Data for review START

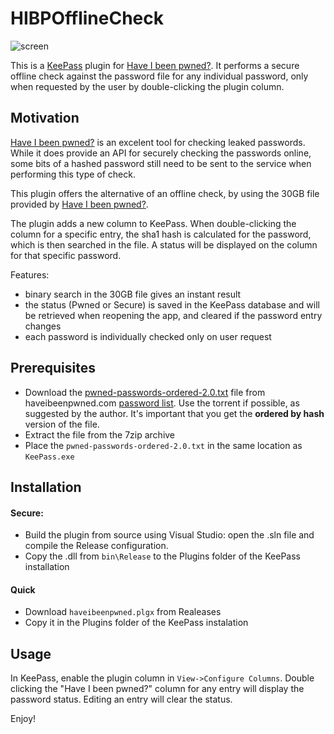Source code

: # HIBPOfflineCheck

![screen](https://user-images.githubusercontent.com/981184/37559417-71ac2bc4-2a2e-11e8-8e3d-5877d9d7a999.png)

This is a [KeePass](https://keepass.info/) plugin for [Have I been pwned?](https://haveibeenpwned.com/).
It performs a secure offline check against the password file for any individual password, 
only when requested by the user by double-clicking the plugin column.

## Motivation

[Have I been pwned?](https://haveibeenpwned.com/) is an excelent tool for checking leaked passwords.
While it does provide an API for securely checking the passwords online, some bits of a hashed password still need
to be sent to the service when performing this type of check.

This plugin offers the alternative of an offline check, by using the 30GB file provided by [Have I been pwned?](https://haveibeenpwned.com/).

The plugin adds a new column to KeePass. When double-clicking the column for a specific entry, the sha1 hash is calculated for the password,
which is then searched in the file. A status will be displayed on the column for that specific password.

Features:

- binary search in the 30GB file gives an instant result
- the status (Pwned or Secure) is saved in the KeePass database and will be retrieved when reopening the app, and cleared if the password entry changes
- each password is individually checked only on user request

## Prerequisites

- Download the [pwned-passwords-ordered-2.0.txt](https://downloads.pwnedpasswords.com/passwords/pwned-passwords-2.0.txt.7z.torrent) file from 
haveibeenpwned.com [password list](https://haveibeenpwned.com/Passwords). Use the torrent if possible, as suggested by the author. It's important
that you get the __ordered by hash__ version of the file.
- Extract the file from the 7zip archive
- Place the `pwned-passwords-ordered-2.0.txt` in the same location as `KeePass.exe`

## Installation

#### Secure:

- Build the plugin from source using Visual Studio: open the .sln file and compile the Release configuration.
- Copy the .dll from `bin\Release` to the Plugins folder of the KeePass installation

#### Quick

- Download `haveibeenpwned.plgx` from Realeases
- Copy it in the Plugins folder of the KeePass instalation

## Usage

In KeePass, enable the plugin column in `View->Configure Columns`. Double clicking the "Have I been pwned?" column for any entry will display
the password status. Editing an entry will clear the status.

Enjoy!

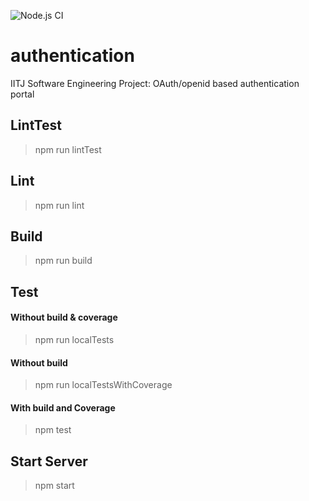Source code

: ![Node.js CI](https://github.com/Wolverin-e/authentication/workflows/Node.js%20CI/badge.svg)
# authentication
IITJ Software Engineering Project: OAuth/openid based authentication portal

## LintTest
> npm run lintTest

## Lint
> npm run lint

## Build
> npm run build

## Test
#### Without build & coverage
> npm run localTests

#### Without build
> npm run localTestsWithCoverage

#### With build and Coverage
> npm test

## Start Server
> npm start
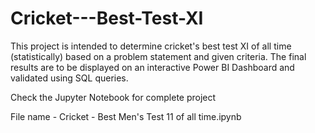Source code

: # Cricket---Best-Test-XI
This project is intended to determine cricket's best test XI of all time (statistically) based on a problem statement and given criteria. The final results are to be displayed on an interactive Power BI Dashboard and validated using SQL queries.

Check the Jupyter Notebook for complete project

File name - Cricket - Best Men's Test 11 of all time.ipynb
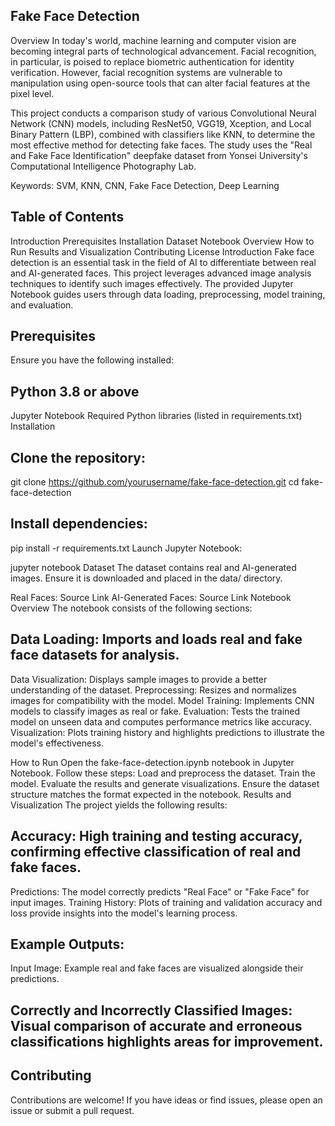 ## Fake Face Detection
Overview
In today's world, machine learning and computer vision are becoming integral parts of technological advancement. Facial recognition, in particular, is poised to replace biometric authentication for identity verification. However, facial recognition systems are vulnerable to manipulation using open-source tools that can alter facial features at the pixel level.

This project conducts a comparison study of various Convolutional Neural Network (CNN) models, including ResNet50, VGG19, Xception, and Local Binary Pattern (LBP), combined with classifiers like KNN, to determine the most effective method for detecting fake faces. The study uses the "Real and Fake Face Identification" deepfake dataset from Yonsei University's Computational Intelligence Photography Lab.

Keywords: SVM, KNN, CNN, Fake Face Detection, Deep Learning

## Table of Contents
Introduction
Prerequisites
Installation
Dataset
Notebook Overview
How to Run
Results and Visualization
Contributing
License
Introduction
Fake face detection is an essential task in the field of AI to differentiate between real and AI-generated faces. This project leverages advanced image analysis techniques to identify such images effectively. The provided Jupyter Notebook guides users through data loading, preprocessing, model training, and evaluation.

## Prerequisites
Ensure you have the following installed:

## Python 3.8 or above
Jupyter Notebook
Required Python libraries (listed in requirements.txt)
Installation

## Clone the repository:
git clone https://github.com/yourusername/fake-face-detection.git
cd fake-face-detection

## Install dependencies:
pip install -r requirements.txt
Launch Jupyter Notebook:


jupyter notebook
Dataset
The dataset contains real and AI-generated images. Ensure it is downloaded and placed in the data/ directory.

Real Faces: Source Link
AI-Generated Faces: Source Link
Notebook Overview
The notebook consists of the following sections:

## Data Loading: Imports and loads real and fake face datasets for analysis.
Data Visualization: Displays sample images to provide a better understanding of the dataset.
Preprocessing: Resizes and normalizes images for compatibility with the model.
Model Training: Implements CNN models to classify images as real or fake.
Evaluation: Tests the trained model on unseen data and computes performance metrics like accuracy.
Visualization: Plots training history and highlights predictions to illustrate the model's effectiveness.

How to Run
Open the fake-face-detection.ipynb notebook in Jupyter Notebook.
Follow these steps:
Load and preprocess the dataset.
Train the model.
Evaluate the results and generate visualizations.
Ensure the dataset structure matches the format expected in the notebook.
Results and Visualization
The project yields the following results:

## Accuracy: High training and testing accuracy, confirming effective classification of real and fake faces.
Predictions: The model correctly predicts "Real Face" or "Fake Face" for input images.
Training History: Plots of training and validation accuracy and loss provide insights into the model's learning process.

## Example Outputs:
Input Image: Example real and fake faces are visualized alongside their predictions.

## Correctly and Incorrectly Classified Images: Visual comparison of accurate and erroneous classifications highlights areas for improvement.

## Contributing
Contributions are welcome! If you have ideas or find issues, please open an issue or submit a pull request.

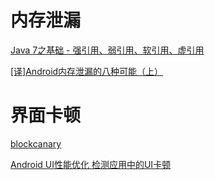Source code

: # 内存泄漏

[Java 7之基础 - 强引用、弱引用、软引用、虚引用](https://blog.csdn.net/mazhimazh/article/details/19752475)

[[译]Android内存泄漏的八种可能（上）](https://www.jianshu.com/p/ac00e370f83d)

# 界面卡顿

[blockcanary](https://github.com/markzhai/AndroidPerformanceMonitor)

[Android UI性能优化 检测应用中的UI卡顿](https://blog.csdn.net/lmj623565791/article/details/58626355)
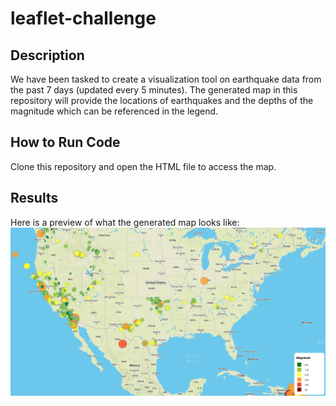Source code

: # leaflet-challenge

## Description
We have been tasked to create a visualization tool on earthquake data from the past 7 days (updated every 5 minutes). The generated map in this repository will provide the locations of earthquakes and the depths of the magnitude which can be referenced in the legend.

## How to Run Code
Clone this repository and open the HTML file to access the map.

## Results
Here is a preview of what the generated map looks like:
![preview](image/preview.png)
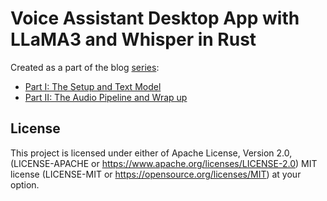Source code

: # Voice Assistant Desktop App with LLaMA3 and Whisper in Rust

Created as a part of the blog [series](https://blog.anubhab.me/tech/voice-assistant-desktop-app-with-llama3-and-whisper-in-rust/):

- [Part I: The Setup and Text Model](https://blog.anubhab.me/tech/voice-assistant-desktop-app-with-llama3-and-whisper-in-rust/part-1/)
- [Part II: The Audio Pipeline and Wrap up](https://blog.anubhab.me/tech/voice-assistant-desktop-app-with-llama3-and-whisper-in-rust/part-2/)

## License

This project is licensed under either of
Apache License, Version 2.0, (LICENSE-APACHE or https://www.apache.org/licenses/LICENSE-2.0)
MIT license (LICENSE-MIT or https://opensource.org/licenses/MIT)
at your option.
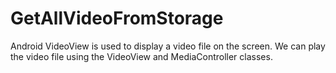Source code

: # GetAllVideoFromStorage
Android VideoView is used to display a video file on the screen. We can play the video file using the VideoView and MediaController classes.
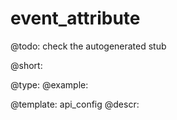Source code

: event_attribute
=============

@todo:
	check the autogenerated stub


@short:
	

@type: 
@example:


@template:	api_config
@descr:


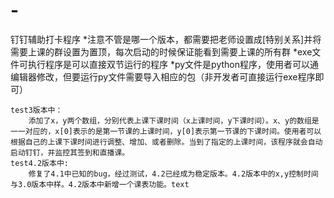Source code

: # -
钉钉辅助打卡程序
*注意不管是哪一个版本，都需要把老师设置成[特别关系]并将需要上课的群设置为置顶，每次启动的时候保证能看到需要上课的所有群
*exe文件可执行程序是可以直接双节运行的程序
*py文件是python程序，使用者可以通编辑器修改，但要运行py文件需要导入相应的包（非开发者可直接运行exe程序即可）


    test3版本中：
        添加了x，y两个数组，分别代表上课下课时间（x上课时间，y下课时间）。x、y的数组是一一对应的，x[0]表示的是第一节课的上课时间，y[0]表示第一节课的下课时间。使用者可以根据自己的上课下课时间进行调整、增加、或者删除。当到了指定的上课时间，该程序就会自动启动钉钉，并监控其签到和直播课。
    test4.2版本中:
        修复了4.1中已知的bug，经过测试，4.2已经成为稳定版本。4.2版本中的x,y控制时间与3.0版本中样。4.2版本中新增一个课表功能。text
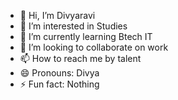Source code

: - 👋 Hi, I’m Divyaravi
- 👀 I’m interested in Studies
- 🌱 I’m currently learning Btech IT
- 💞️ I’m looking to collaborate on work
- 📫 How to reach me by talent
- 😄 Pronouns: Divya
- ⚡ Fun fact: Nothing 

<!---
Divya22022004/Divya22022004 is a ✨ special ✨ repository because its `README.md` (this file) appears on your GitHub profile.
You can click the Preview link to take a look at your changes.
--->
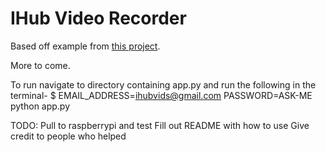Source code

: # IHub Video Recorder

Based off example from [this project](https://github.com/collab-project/videojs-record/).

More to come.

To run navigate to directory containing app.py and run the following in the terminal-
$ EMAIL_ADDRESS=ihubvids@gmail.com PASSWORD=ASK-ME python app.py

TODO: 
Pull to raspberrypi and test
Fill out README with how to use 
Give credit to people who helped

Data for review END

Exercise aim: Your answer should hold every line of the entries that contains the string "details".

Solution below:
[Java 7之基础 - 强引用、弱引用、软引用、虚引用](https://blog.csdn.net/mazhimazh/article/details/19752475)
[Android UI性能优化 检测应用中的UI卡顿](https://blog.csdn.net/lmj623565791/article/details/58626355)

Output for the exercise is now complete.